If an Alg is not clonable, then its cardinality is automatically set to 1 during sysInitialize.

Merge request reports

Loading
Loading

Activity

Filter activity
  • Approvals
  • Assignees & reviewers
  • Comments (from bots)
  • Comments (from users)
  • Commits & branches
  • Edits
  • Labels
  • Lock status
  • Mentions
  • Merge request status
  • Tracking
  • I would propose to set this property to false by default.

    C++ makes it trivial to write Algs for which cloning does not resolve thread-safety problems. Just use a non-const accessor to a shared resource anywhere. Since cloning is about allowing progressive migration of thread-unsafe code by avoiding a disruptive "everything must now be reentrant" revolution, I think disabling it before each individual Alg has been reviewed for thread-safety would be consistent with its goals.

    Edited by Hadrien Benjamin Grasland
  • Note that this has nothing to do with re-entrancy, but rather with creating multiple instances. In general, Algs don't need to be thread safe, and are safe to clone unless they are doing some really stupid things, eg with global statics.
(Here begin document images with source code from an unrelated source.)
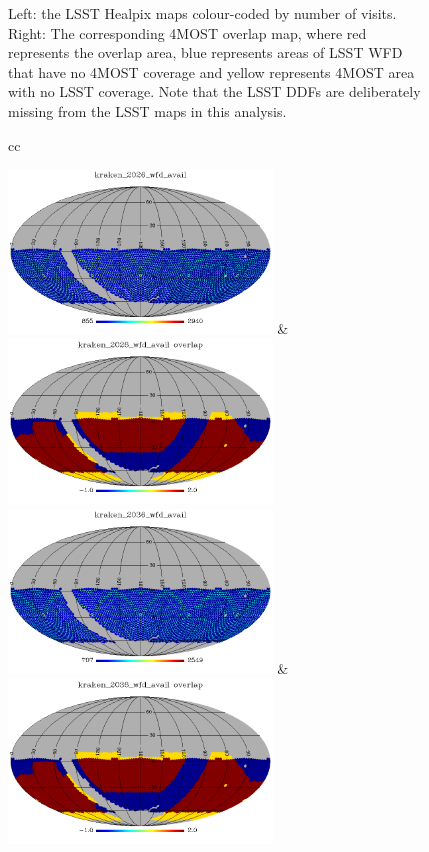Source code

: \documentclass[a4paper,10pt]{article}
\begin{document}
\begin{figure}[htc]
\begin{tabular}{cc}
  \end{tabular}
  \caption{Left: the LSST Healpix maps colour-coded by number of
    visits. Right: The corresponding 4MOST overlap map,
    where red represents the overlap area, blue represents areas of
    LSST WFD that have no 4MOST coverage and yellow represents 4MOST
    area with no LSST coverage. Note that the LSST DDFs are
    deliberately missing from the LSST maps in this analysis. }
  \label{overlap_maps}
\end{figure}

\begin{figure}[htc]
  \begin{tabular}{cc}

    \includegraphics[width=7.0cm]{kraken_2026_wfd_avail_ldep.png} & \includegraphics[width=7.0cm]{kraken_2026_wfd_avail_overlap.png} \cr
    \includegraphics[width=7.0cm]{kraken_2036_wfd_avail_ldep.png} & \includegraphics[width=7.0cm]{kraken_2036_wfd_avail_overlap.png} \cr

\end{tabular}
\end{figure}
\end{document}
Or if they're writing stuff to disk. I think that most Algs are in fact clonable (especially if they have already made their public tools private), and it's the exception that is not clonable. The downside is that cloning an alg that shouldn't be cloned causes lots of painful problems....

  • I think we are mostly saying the same thing here. Cloning makes it easier to write thread-safe code, but there are still plenty of ways to shoot yourself in the foot: static members, disk and network IO, pointer-to-mutable (T*) and pointer-like objects (iterators, shared_ptr) aiming at shared mutable resources...

    I also agree that many Algs should be fine, and it would be nice if we could somehow automatically detect the problematic edge cases so as to only spend valuable human review time on these ones. How much could Scott's tooling help here?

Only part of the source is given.